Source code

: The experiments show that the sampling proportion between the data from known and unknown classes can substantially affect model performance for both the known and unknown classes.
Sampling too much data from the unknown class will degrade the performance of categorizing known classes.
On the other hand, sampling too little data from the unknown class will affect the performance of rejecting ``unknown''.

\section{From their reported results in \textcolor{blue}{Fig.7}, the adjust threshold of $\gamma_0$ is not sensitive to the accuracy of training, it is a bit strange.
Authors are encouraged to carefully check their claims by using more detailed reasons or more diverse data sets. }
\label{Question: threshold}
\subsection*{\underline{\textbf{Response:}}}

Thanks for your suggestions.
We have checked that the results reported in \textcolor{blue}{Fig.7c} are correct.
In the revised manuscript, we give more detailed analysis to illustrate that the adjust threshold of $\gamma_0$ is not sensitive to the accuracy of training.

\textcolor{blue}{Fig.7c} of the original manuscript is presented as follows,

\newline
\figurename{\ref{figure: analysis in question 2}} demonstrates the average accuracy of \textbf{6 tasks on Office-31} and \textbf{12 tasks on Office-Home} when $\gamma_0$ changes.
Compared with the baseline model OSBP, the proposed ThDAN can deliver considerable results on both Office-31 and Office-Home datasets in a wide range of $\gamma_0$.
======
- _WHAT THE TASK ASKS_
Wherever the string "textbf" appears in a line above, copy that line.

- _RESULT_
\subsection*{\underline{\textbf{Response:}}}
\figurename{\ref{figure: analysis in question 2}} demonstrates the average accuracy of \textbf{6 tasks on Office-31} and \textbf{12 tasks on Office-Home} when $\gamma_0$ changes.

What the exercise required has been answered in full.